The Way of the Cross PDF Print E-mail

THE WAY OF THE CROSS

by Ramon A. Pedrosa

(Also called Stations of the Cross, Via Crucis, and Via Dolorosa).

It is no idle tradition which asserts that the Blessed Mother  used to visit daily the scenes of her Son's passion and death. The Way of the Cross then is the closest we shall ever get to joining Our Blessed Mother on her own passion and suffering as she experiences for us the pain of the piercing sword that Simeon at the Temple prophesied of her. The best way to follow Our Lord’s injunction to take up our Cross is to follow the example of  the Blessed Mother in her own Via Dolorosa.

Way Of The Cross

At a time when the most ardent desires of Christendom centered in the Holy Land, and when faithful followers of the Crucified gladly faced all hardships in the attempt to visit the scenes of the Saviour's Passion, those unable to accomplish such a journey strove to find an equivalent by following Christ's footsteps to Calvary at least in spirit. The exercise of the Stations of the Cross thus formed a miniature pilgrimage.

St. Jerome speaks of the crowds of pilgrims from all countries who used to visit the holy places in his day. There is, however, no direct evidence as to the existence of any set form of the devotion at that early date, and it is noteworthy that St. Sylvia (c. 380) says nothing about it in her "Peregrinatio ad loca sancta", although she describes minutely every other religious exercise that she saw practised there.

Several travellers who visited the Holy Land during the twelfth, thirteenth, and fourteenth centuries, mention a "Via Sacra", i.e., a settled route along which pilgrims were conducted, but there is nothing in their accounts to identify this with the Via Crucis, as we understand it today.
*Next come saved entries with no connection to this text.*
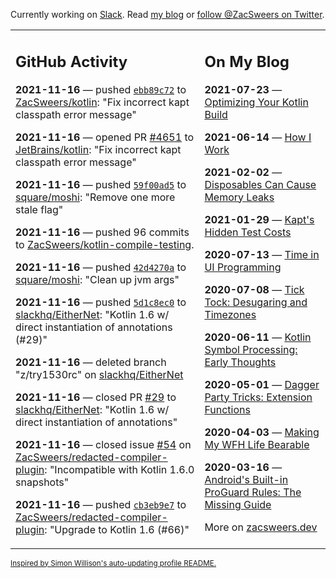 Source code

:Currently working on [Slack](https://slack.com/). Read [my blog](https://zacsweers.dev/) or [follow @ZacSweers on Twitter](https://twitter.com/ZacSweers).

<table><tr><td valign="top" width="60%">

## GitHub Activity
<!-- githubActivity starts -->
**2021-11-16** — pushed [`ebb89c72`](https://github.com/ZacSweers/kotlin/commit/ebb89c725601f0130f86ceda48db02bedfcf65f3) to [ZacSweers/kotlin](https://api.github.com/repos/ZacSweers/kotlin): "Fix incorrect kapt classpath error message"

**2021-11-16** — opened PR [#4651](https://api.github.com/repos/JetBrains/kotlin/pulls/4651) to [JetBrains/kotlin](https://api.github.com/repos/JetBrains/kotlin): "Fix incorrect kapt classpath error message"

**2021-11-16** — pushed [`59f00ad5`](https://github.com/square/moshi/commit/59f00ad54ed175efe52fe6e24c92599de9ab5ba7) to [square/moshi](https://api.github.com/repos/square/moshi): "Remove one more stale flag"

**2021-11-16** — pushed 96 commits to [ZacSweers/kotlin-compile-testing](https://api.github.com/repos/ZacSweers/kotlin-compile-testing).

**2021-11-16** — pushed [`42d4270a`](https://github.com/square/moshi/commit/42d4270aafe8ee260e6b2ebad8e2c3197ed3e4d2) to [square/moshi](https://api.github.com/repos/square/moshi): "Clean up jvm args"

**2021-11-16** — pushed [`5d1c8ec0`](https://github.com/slackhq/EitherNet/commit/5d1c8ec064ab4e9d645b394e3bd07364bbe8001a) to [slackhq/EitherNet](https://api.github.com/repos/slackhq/EitherNet): "Kotlin 1.6 w/ direct instantiation of annotations (#29)"

**2021-11-16** — deleted branch "z/try1530rc" on [slackhq/EitherNet](https://api.github.com/repos/slackhq/EitherNet)

**2021-11-16** — closed PR [#29](https://api.github.com/repos/slackhq/EitherNet/pulls/29) to [slackhq/EitherNet](https://api.github.com/repos/slackhq/EitherNet): "Kotlin 1.6 w/ direct instantiation of annotations"

**2021-11-16** — closed issue [#54](https://api.github.com/repos/ZacSweers/redacted-compiler-plugin/issues/54) on [ZacSweers/redacted-compiler-plugin](https://api.github.com/repos/ZacSweers/redacted-compiler-plugin): "Incompatible with Kotlin 1.6.0 snapshots"

**2021-11-16** — pushed [`cb3eb9e7`](https://github.com/ZacSweers/redacted-compiler-plugin/commit/cb3eb9e7003d32342c9220e84dbe570c1804971b) to [ZacSweers/redacted-compiler-plugin](https://api.github.com/repos/ZacSweers/redacted-compiler-plugin): "Upgrade to Kotlin 1.6 (#66)"
<!-- githubActivity ends -->
</td><td valign="top" width="40%">

## On My Blog
<!-- blog starts -->
**2021-07-23** — [Optimizing Your Kotlin Build](https://www.zacsweers.dev/optimizing-your-kotlin-build/)

**2021-06-14** — [How I Work](https://www.zacsweers.dev/how-i-work/)

**2021-02-02** — [Disposables Can Cause Memory Leaks](https://www.zacsweers.dev/disposables-can-cause-memory-leaks/)

**2021-01-29** — [Kapt's Hidden Test Costs](https://www.zacsweers.dev/kapts-hidden-test-costs/)

**2020-07-13** — [Time in UI Programming](https://www.zacsweers.dev/time-in-ui/)

**2020-07-08** — [Tick Tock: Desugaring and Timezones](https://www.zacsweers.dev/ticktock-desugaring-timezones/)

**2020-06-11** — [Kotlin Symbol Processing: Early Thoughts](https://www.zacsweers.dev/kotlin-symbol-processor-early-thoughts/)

**2020-05-01** — [Dagger Party Tricks: Extension Functions](https://www.zacsweers.dev/dagger-party-tricks-extension-functions/)

**2020-04-03** — [Making My WFH Life Bearable](https://www.zacsweers.dev/making-wfh-life-bearable/)

**2020-03-16** — [Android's Built-in ProGuard Rules: The Missing Guide](https://www.zacsweers.dev/android-proguard-rules/)
<!-- blog ends -->
More on [zacsweers.dev](https://zacsweers.dev/)
</td></tr></table>

<sub><a href="https://simonwillison.net/2020/Jul/10/self-updating-profile-readme/">Inspired by Simon Willison's auto-updating profile README.</a></sub> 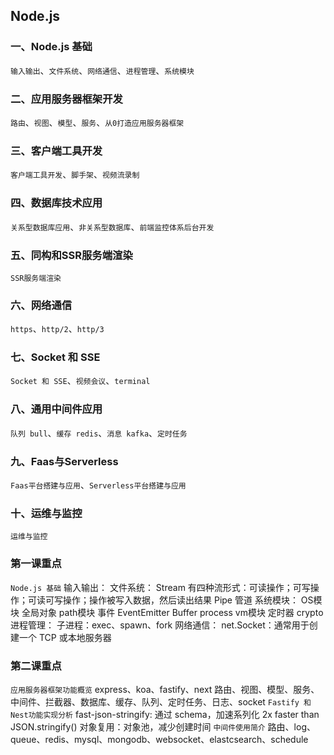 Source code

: ## Node.js

### 一、Node.js 基础
`输入输出`、`文件系统`、`网络通信`、`进程管理`、`系统模块`

### 二、应用服务器框架开发
`路由`、`视图`、`模型`、`服务`、`从0打造应用服务器框架`

### 三、客户端工具开发
`客户端工具开发`、`脚手架`、`视频流录制`

### 四、数据库技术应用
`关系型数据库应用`、`非关系型数据库`、`前端监控体系后台开发`

### 五、同构和SSR服务端渲染
`SSR服务端渲染`

### 六、网络通信
`https`、`http/2`、`http/3`

### 七、Socket 和 SSE
`Socket 和 SSE`、`视频会议`、`terminal`

### 八、通用中间件应用
`队列 bull`、`缓存 redis`、`消息 kafka`、`定时任务`

### 九、Faas与Serverless
`Faas平台搭建与应用`、`Serverless平台搭建与应用`

### 十、运维与监控
`运维与监控`

### 第一课重点
`Node.js 基础`
  输入输出：
  文件系统：
    Stream 有四种流形式：可读操作；可写操作；可读可写操作；操作被写入数据，然后读出结果
    Pipe 管道
  系统模块：
    OS模块
    全局对象
    path模块
    事件 EventEmitter
    Buffer
    process
    vm模块
    定时器
    crypto
  进程管理：
    子进程：exec、spawn、fork
  网络通信：
    net.Socket：通常用于创建一个 TCP 或本地服务器

### 第二课重点
  `应用服务器框架功能概览`
    express、koa、fastify、next
    路由、视图、模型、服务、中间件、拦截器、数据库、缓存、队列、定时任务、日志、socket
  `Fastify 和 Nest功能实现分析`
    fast-json-stringify: 通过 schema，加速系列化 2x faster than JSON.stringify()
    对象复用：对象池，减少创建时间
  `中间件使用简介`
    路由、log、queue、redis、mysql、mongodb、websocket、elastcsearch、schedule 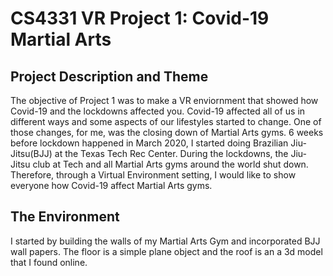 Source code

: # CS4331 VR Project 1: Covid-19 Martial Arts
## Project Description and Theme

The objective of Project 1 was to make a VR enviornment that showed how Covid-19 and the lockdowns affected you. 
Covid-19 affected all of us in different ways and some aspects of our lifestyles started to change.
One of those changes, for me, was the closing down of Martial Arts gyms.
6 weeks before lockdown happened in March 2020, I started doing Brazilian Jiu-Jitsu(BJJ) at the Texas Tech Rec Center. 
During the lockdowns, the Jiu-Jitsu club at Tech and all Martial Arts gyms around the world shut down. 
Therefore, through a Virtual Environment setting, I would like to show everyone how Covid-19 affect Martial Arts gyms. 

## The Environment

I started by building the walls of my Martial Arts Gym and incorporated BJJ wall papers. 
The floor is a simple plane object and the roof is an a 3d model that I found online.



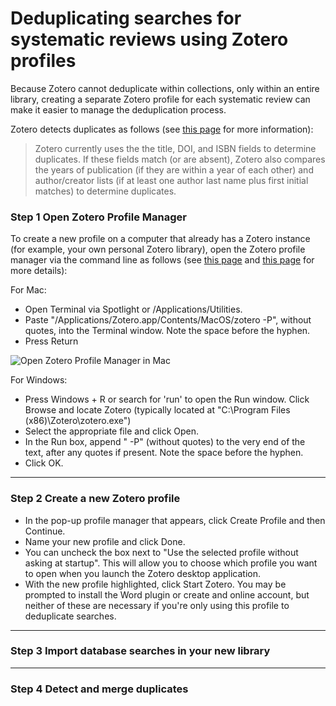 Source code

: # Deduplicating searches for systematic reviews using Zotero profiles

Because Zotero cannot deduplicate within collections, only within an entire library, creating a separate Zotero profile for each systematic review can make it easier to manage the deduplication process. 

Zotero detects duplicates as follows (see [this page](https://www.zotero.org/support/duplicate_detection) for more information):

> Zotero currently uses the the title, DOI, and ISBN fields to determine duplicates. If these fields match (or are absent), Zotero also compares the years of publication (if they are within a year of each other) and author/creator lists (if at least one author last name plus first initial matches) to determine duplicates.

### Step 1 Open Zotero Profile Manager
To create a new profile on a computer that already has a Zotero instance (for example, your own personal Zotero library), open the Zotero profile manager via the command line as follows (see [this page](https://www.zotero.org/support/kb/multiple_profiles) and [this page](https://www.zotero.org/support/debug_output#real-time_debug_output) for more details):

For Mac:
* Open Terminal via Spotlight or /Applications/Utilities.
* Paste "/Applications/Zotero.app/Contents/MacOS/zotero -P", without quotes, into the Terminal window. Note the space before the hyphen.
* Press Return

![Open Zotero Profile Manager in Mac](https://rootsandberries.github.io/systrev/terminal_zotero.png)

For Windows:
* Press Windows + R or search for 'run' to open the Run window. Click Browse and locate Zotero (typically located at "C:\Program Files (x86)\Zotero\zotero.exe")
* Select the appropriate file and click Open.
* In the Run box, append " -P" (without quotes) to the very end of the text, after any quotes if present. Note the space before the hyphen.
* Click OK.

---

### Step 2 Create a new Zotero profile
* In the pop-up profile manager that appears, click Create Profile and then Continue.
* Name your new profile and click Done.
* You can uncheck the box next to "Use the selected profile without asking at startup". This will allow you to choose which profile you want to open when you launch the Zotero desktop application. 
* With the new profile highlighted, click Start Zotero. You may be prompted to install the Word plugin or create and online account, but neither of these are necessary if you're only using this profile to deduplicate searches. 

---

### Step 3 Import database searches in your new library

---

### Step 4 Detect and merge duplicates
A desire to reproduce the holy places in other lands, in order to satisfy the devotion of those who were hindered from making the actual pilgrimage, seems to have manifested itself at quite an early date. At the monastery of San Stefano at Bologna a group of connected chapels were constructed as early as the fifth century, by St. Petronius, Bishop of Bologna, representing the more important shrines of Jerusalem, and so this monastery came to be known as "Hierusalem". This may perhaps be regarded as the germ from which the Stations afterwards developed, though it is tolerably certain that nothing that we have before about the fifteenth century can strictly be called a Way of the Cross in the modern sense.

The erection and use of the Stations did not become at all general before the end of the seventeenth century, but they are now to be found in almost every church. Formerly their number varied considerably in different places but fourteen are now prescribed by authority. They are as follows:

1.      Christ condemned to death

2.      Jesus willingly takes up His Cross

3.      His first fall

4.      He meets His Blessed Mother

5.      Simon of Cyrene is made to bear the cross

6.      Christ's face is wiped by Veronica

7.      His second fall

8.      He meets the women of Jerusalem

9.      His third fall

10.    He is stripped of His garments

11.    His crucifixion

12.    His death on the cross

13.    His body is taken down from the cross; and

14.    Jesus is laid in the tomb

The object of the Stations is to help the faithful to make in spirit, as it were, a pilgrimage to the chief scenes of Christ's sufferings and death, and this has become one of the most popular of Catholic devotions.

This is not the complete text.